» **The task**:
Within the listing below, locate all lines containing the word "posts". Copy each one.

» **Records shown**:
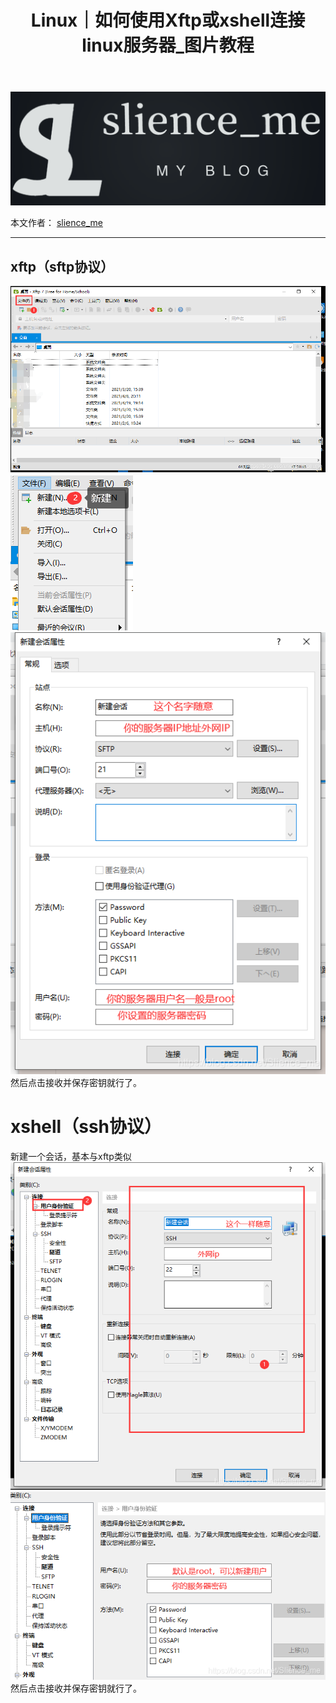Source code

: ﻿---
layout: post
title: Linux｜如何使用Xftp或xshell连接linux服务器_图片教程
categories: [Linux]
description: 如何使用Xftp或xshell连接linux服务器_图片教程
keywords: Linux, 服务器
mermaid: false
sequence: false
flow: false
mathjax: false
mindmap: false
mindmap2: false
---

![img](/images/posts/logo_slienceme3.png)

本文作者： [slience_me](https://slienceme.cn/)

---

## xftp（sftp协议）
![Alt Text](/images/posts/2021041919215284.png)
![Alt Text](/images/posts/20210419192341329.png)
![Alt Text](/images/posts/20210419192749191.png)
然后点击接收并保存密钥就行了。


# xshell（ssh协议）
新建一个会话，基本与xftp类似
![Alt Text](/images/posts/20210419192952745.png)
![Alt Text](/images/posts/20210419193121865.png)
然后点击接收并保存密钥就行了。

» **Solution to the problem**:
![img](/images/posts/logo_slienceme3.png)
![Alt Text](/images/posts/2021041919215284.png)
![Alt Text](/images/posts/20210419192341329.png)
![Alt Text](/images/posts/20210419192749191.png)
![Alt Text](/images/posts/20210419192952745.png)
![Alt Text](/images/posts/20210419193121865.png)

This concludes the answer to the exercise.